Working from the data below, write out exactly the lines from its first through the line that contains "### Background Workers", both ends included and pictures omitted.

Data provided =
◆ ◆ ◆ ◆

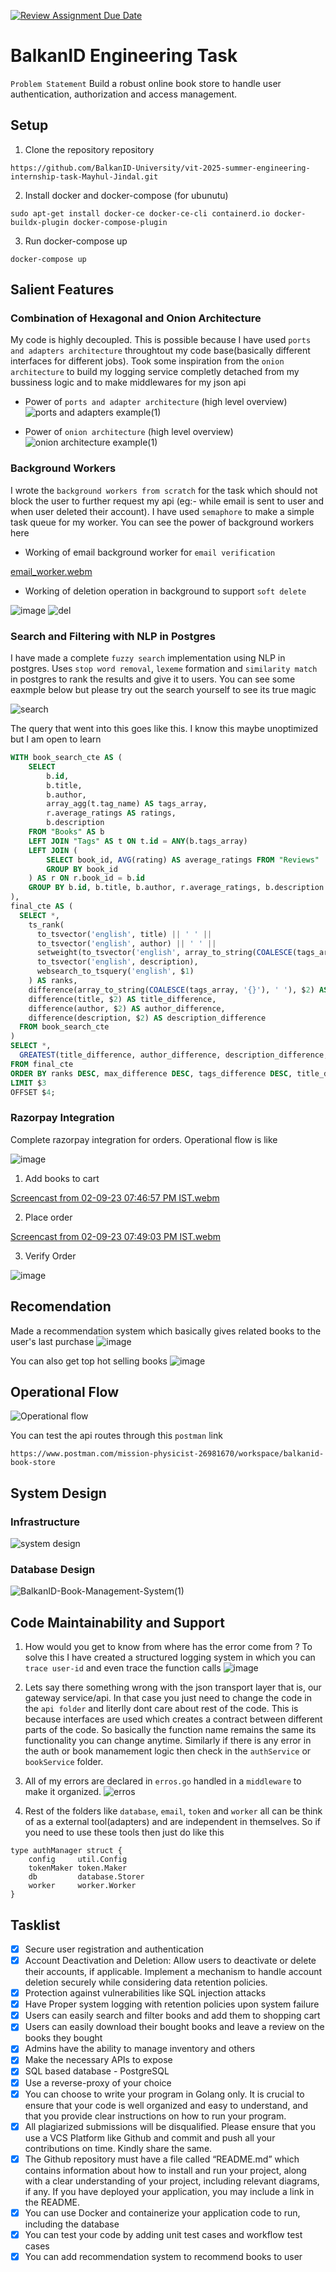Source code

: [![Review Assignment Due Date](https://classroom.github.com/assets/deadline-readme-button-24ddc0f5d75046c5622901739e7c5dd533143b0c8e959d652212380cedb1ea36.svg)](https://classroom.github.com/a/LECuYE4o)

# BalkanID Engineering Task
`Problem Statement` Build a robust online book store to handle user authentication, authorization and access management.

## Setup

1. Clone the repository repository
```
https://github.com/BalkanID-University/vit-2025-summer-engineering-internship-task-Mayhul-Jindal.git
```

2. Install docker and docker-compose (for ubunutu)
```
sudo apt-get install docker-ce docker-ce-cli containerd.io docker-buildx-plugin docker-compose-plugin
```

3. Run docker-compose up
```
docker-compose up
```

## Salient Features

### Combination of Hexagonal and Onion Architecture
My code is highly decoupled. This is possible because I have used `ports and adapters architecture` throughtout my code base(basically different interfaces for different jobs). Took some inspiration from the `onion architecture` to build my logging service completly detached from my bussiness logic and to make middlewares for my json api 

- Power of `ports and adapter architecture` (high level overview)
 ![ports and adapters example(1)](https://github.com/BalkanID-University/vit-2025-summer-engineering-internship-task-Mayhul-Jindal/assets/95216160/ec096e8b-485a-465a-9461-8e43f008129b)

- Power of `onion architecture` (high level overview)
![onion architecture example(1)](https://github.com/BalkanID-University/vit-2025-summer-engineering-internship-task-Mayhul-Jindal/assets/95216160/759e7fe9-409d-44bf-8ae4-9f20edf1d016)


### Background Workers
I wrote the `background workers from scratch` for the task which should not block the user to further request my api (eg:- while email is sent to user and when user deleted their account). I have used `semaphore` to make a simple task queue for my worker. You can see the power of background workers here

- Working of email background worker for `email verification`

[email_worker.webm](https://github.com/BalkanID-University/vit-2025-summer-engineering-internship-task-Mayhul-Jindal/assets/95216160/feb4b57e-7036-418d-82b5-e091413f6539)


- Working of deletion operation in background to support `soft delete`

![image](https://github.com/BalkanID-University/vit-2025-summer-engineering-internship-task-Mayhul-Jindal/assets/95216160/7450b305-69f7-42ca-9934-7e6957001252)
![del](https://github.com/BalkanID-University/vit-2025-summer-engineering-internship-task-Mayhul-Jindal/assets/95216160/652f5d84-1740-476e-9598-8df3a3089ac0)


### Search and Filtering with NLP in Postgres 
I have made a complete `fuzzy search` implementation using NLP in postgres. Uses `stop word removal`, `lexeme` formation and `similarity match` in postgres to rank the results and give it to users. You can see some eaxmple below but please try out the search yourself to see its true magic

![search](https://github.com/BalkanID-University/vit-2025-summer-engineering-internship-task-Mayhul-Jindal/assets/95216160/1a06bcfd-2e42-4a40-ac1a-e131f1eb8d48)

The query that went into this goes like this. I know this maybe unoptimized but I am open to learn 
```sql
WITH book_search_cte AS (
    SELECT
        b.id,
        b.title,
        b.author,
        array_agg(t.tag_name) AS tags_array,
        r.average_ratings AS ratings,
        b.description
    FROM "Books" AS b
    LEFT JOIN "Tags" AS t ON t.id = ANY(b.tags_array)
    LEFT JOIN (
        SELECT book_id, AVG(rating) AS average_ratings FROM "Reviews"
        GROUP BY book_id
    ) AS r ON r.book_id = b.id
    GROUP BY b.id, b.title, b.author, r.average_ratings, b.description
), 
final_cte AS (
  SELECT *,
    ts_rank(
      to_tsvector('english', title) || ' ' ||
      to_tsvector('english', author) || ' ' ||
      setweight(to_tsvector('english', array_to_string(COALESCE(tags_array, '{}'), ' ')), 'A') || ' ' ||
      to_tsvector('english', description),
      websearch_to_tsquery('english', $1)
    ) AS ranks,
    difference(array_to_string(COALESCE(tags_array, '{}'), ' '), $2) AS tags_difference,
    difference(title, $2) AS title_difference,
    difference(author, $2) AS author_difference,
    difference(description, $2) AS description_difference
  FROM book_search_cte
)
SELECT *,
  GREATEST(title_difference, author_difference, description_difference, tags_difference) AS max_difference
FROM final_cte
ORDER BY ranks DESC, max_difference DESC, tags_difference DESC, title_difference DESC, author_difference DESC, description_difference DESC
LIMIT $3
OFFSET $4;
```

### Razorpay Integration
Complete razorpay integration for orders. Operational flow is like

![image](https://github.com/BalkanID-University/vit-2025-summer-engineering-internship-task-Mayhul-Jindal/assets/95216160/1f3f6136-2b28-4a87-806c-7b0070f881f7)

1. Add books to cart

[Screencast from 02-09-23 07:46:57 PM IST.webm](https://github.com/BalkanID-University/vit-2025-summer-engineering-internship-task-Mayhul-Jindal/assets/95216160/5d568f94-29e4-43e2-baa2-a373e7ebcd66)

2. Place order

[Screencast from 02-09-23 07:49:03 PM IST.webm](https://github.com/BalkanID-University/vit-2025-summer-engineering-internship-task-Mayhul-Jindal/assets/95216160/47c3a84a-e0f4-4ae0-9fc5-939ef10e993d)

3. Verify Order

![image](https://github.com/BalkanID-University/vit-2025-summer-engineering-internship-task-Mayhul-Jindal/assets/95216160/67805990-dbf6-4c7f-9e8d-efae76de0b23)


## Recomendation
Made a recommendation system which basically gives related books to the user's last purchase
![image](https://github.com/BalkanID-University/vit-2025-summer-engineering-internship-task-Mayhul-Jindal/assets/95216160/0b5dcf8c-3459-4d83-8f36-f38fb44e6079)

You can also get top hot selling books
![image](https://github.com/BalkanID-University/vit-2025-summer-engineering-internship-task-Mayhul-Jindal/assets/95216160/9d2eb76f-ab5f-404e-8c1d-501d6bcee45e)


## Operational Flow
![Operational flow](https://github.com/BalkanID-University/vit-2025-summer-engineering-internship-task-Mayhul-Jindal/assets/95216160/b388a573-60d7-4a76-9704-4b65589b507a)

You can test the api routes through this `postman` link
```
https://www.postman.com/mission-physicist-26981670/workspace/balkanid-book-store
```

## System Design

### Infrastructure
![system design](https://github.com/BalkanID-University/vit-2025-summer-engineering-internship-task-Mayhul-Jindal/assets/95216160/5e3d32a0-5372-458d-a37d-44ce54ae4fca)


### Database Design
![BalkanID-Book-Management-System(1)](https://github.com/BalkanID-University/vit-2025-summer-engineering-internship-task-Mayhul-Jindal/assets/95216160/6bb41243-e25c-425d-bcc3-fd527ece503e)


## Code Maintainability and Support 

1. How would you get to know from where has the error come from ? To solve this I have created a structured logging system in which you can `trace user-id` and even trace the function calls
 ![image](https://github.com/BalkanID-University/vit-2025-summer-engineering-internship-task-Mayhul-Jindal/assets/95216160/56290149-e280-4072-801e-976e45b7db4a)

2. Lets say there something wrong with the json transport layer that is, our gateway service/api. In that case you just need to change the code in the `api folder` and literlly dont care about rest of the code. This is because interfaces are used which creates a contract between different parts of the code. So basically the function name remains the same its functionality you can change anytime. Similarly if there is any error in the auth or book manamement logic then check in the `authService` or `bookService` folder.

3. All of my errors are declared in `erros.go` handled in a  `middleware` to make it organized.
![erros](https://github.com/BalkanID-University/vit-2025-summer-engineering-internship-task-Mayhul-Jindal/assets/95216160/493fe490-7b54-4446-bf17-8d19fbb196ce)

 
4. Rest of the folders like `database`, `email`, `token` and `worker` all can be think of as a external tool(adapters) and are independent in themselves. So if you need to use these tools then just do like this
```
type authManager struct {
	config     util.Config
	tokenMaker token.Maker
	db         database.Storer
	worker     worker.Worker
}
``` 


## Tasklist
- [X] Secure user registration and authentication
- [X] Account Deactivation and Deletion: Allow users to deactivate or delete their accounts, if applicable. Implement a mechanism to handle account deletion securely while considering data retention policies.
- [X] Protection against vulnerabilities like SQL injection attacks
- [X] Have Proper system logging with retention policies upon system failure
- [X] Users can easily search and filter books and add them to shopping cart
- [X] Users can easily download their bought books and leave a review on the books they bought
- [X] Admins have the ability to manage inventory and others
- [X] Make the necessary APIs to expose
- [X] SQL based database - PostgreSQL
- [X] Use a reverse-proxy of your choice
- [X] You can choose to write your program in Golang only. It is crucial to ensure that your code is well organized and easy to understand, and that you provide clear instructions on how to run your program.
- [X] All plagiarized submissions will be disqualified. Please ensure that you use a VCS Platform like Github and commit and push all your contributions on time. Kindly share the same.
- [X] The Github repository must have a file called “README.md” which contains information about how to install and run your project, along with a clear understanding of your project, including relevant diagrams, if any. If you have deployed your application, you may include a link in the README.
- [X] You can use Docker and containerize your application code to run, including the database
- [X] You can test your code by adding unit test cases and workflow test cases
- [X] You can add recommendation system to recommend books to user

◆ ◆ ◆ ◆

Output for this exercise =
Source code

: [![Review Assignment Due Date](https://classroom.github.com/assets/deadline-readme-button-24ddc0f5d75046c5622901739e7c5dd533143b0c8e959d652212380cedb1ea36.svg)](https://classroom.github.com/a/LECuYE4o)

# BalkanID Engineering Task
`Problem Statement` Build a robust online book store to handle user authentication, authorization and access management.

## Setup

1. Clone the repository repository
```
https://github.com/BalkanID-University/vit-2025-summer-engineering-internship-task-Mayhul-Jindal.git
```

2. Install docker and docker-compose (for ubunutu)
```
sudo apt-get install docker-ce docker-ce-cli containerd.io docker-buildx-plugin docker-compose-plugin
```

3. Run docker-compose up
```
docker-compose up
```

## Salient Features

### Combination of Hexagonal and Onion Architecture
My code is highly decoupled. This is possible because I have used `ports and adapters architecture` throughtout my code base(basically different interfaces for different jobs). Took some inspiration from the `onion architecture` to build my logging service completly detached from my bussiness logic and to make middlewares for my json api 

- Power of `ports and adapter architecture` (high level overview)
 ![ports and adapters example(1)](https://github.com/BalkanID-University/vit-2025-summer-engineering-internship-task-Mayhul-Jindal/assets/95216160/ec096e8b-485a-465a-9461-8e43f008129b)

- Power of `onion architecture` (high level overview)
![onion architecture example(1)](https://github.com/BalkanID-University/vit-2025-summer-engineering-internship-task-Mayhul-Jindal/assets/95216160/759e7fe9-409d-44bf-8ae4-9f20edf1d016)


### Background Workers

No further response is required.